Answer with one number only: the count of lines below that hold the word "DOTTED".

(Extracted records)
+-------+

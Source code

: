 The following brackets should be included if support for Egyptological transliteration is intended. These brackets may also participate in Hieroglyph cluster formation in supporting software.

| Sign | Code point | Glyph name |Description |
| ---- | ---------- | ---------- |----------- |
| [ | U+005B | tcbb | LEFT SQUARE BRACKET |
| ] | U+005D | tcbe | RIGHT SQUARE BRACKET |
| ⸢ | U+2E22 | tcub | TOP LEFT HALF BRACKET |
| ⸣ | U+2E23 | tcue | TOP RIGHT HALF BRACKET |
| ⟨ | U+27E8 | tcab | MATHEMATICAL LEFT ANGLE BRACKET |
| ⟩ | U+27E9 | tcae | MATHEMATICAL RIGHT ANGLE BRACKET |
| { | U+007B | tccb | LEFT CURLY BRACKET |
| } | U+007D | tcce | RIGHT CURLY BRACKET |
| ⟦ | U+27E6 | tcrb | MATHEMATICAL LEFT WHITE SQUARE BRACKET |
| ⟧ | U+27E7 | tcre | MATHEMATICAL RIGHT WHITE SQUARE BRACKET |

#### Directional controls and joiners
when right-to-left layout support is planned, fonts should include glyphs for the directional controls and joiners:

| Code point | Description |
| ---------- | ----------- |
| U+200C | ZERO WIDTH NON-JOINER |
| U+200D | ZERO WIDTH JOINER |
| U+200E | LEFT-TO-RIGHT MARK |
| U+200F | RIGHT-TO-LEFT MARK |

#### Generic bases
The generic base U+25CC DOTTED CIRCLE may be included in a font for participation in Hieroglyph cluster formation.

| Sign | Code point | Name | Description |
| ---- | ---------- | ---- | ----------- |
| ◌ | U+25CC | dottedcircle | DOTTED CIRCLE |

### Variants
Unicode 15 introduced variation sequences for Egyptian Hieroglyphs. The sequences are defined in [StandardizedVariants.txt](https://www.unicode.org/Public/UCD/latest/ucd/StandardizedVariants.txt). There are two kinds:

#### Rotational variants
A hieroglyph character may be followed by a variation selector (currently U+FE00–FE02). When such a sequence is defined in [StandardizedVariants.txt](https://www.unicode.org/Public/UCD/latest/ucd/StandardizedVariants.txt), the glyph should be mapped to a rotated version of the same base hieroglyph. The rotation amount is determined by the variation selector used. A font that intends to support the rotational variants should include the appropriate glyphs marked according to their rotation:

+-------+

**Answer for this exercise**
2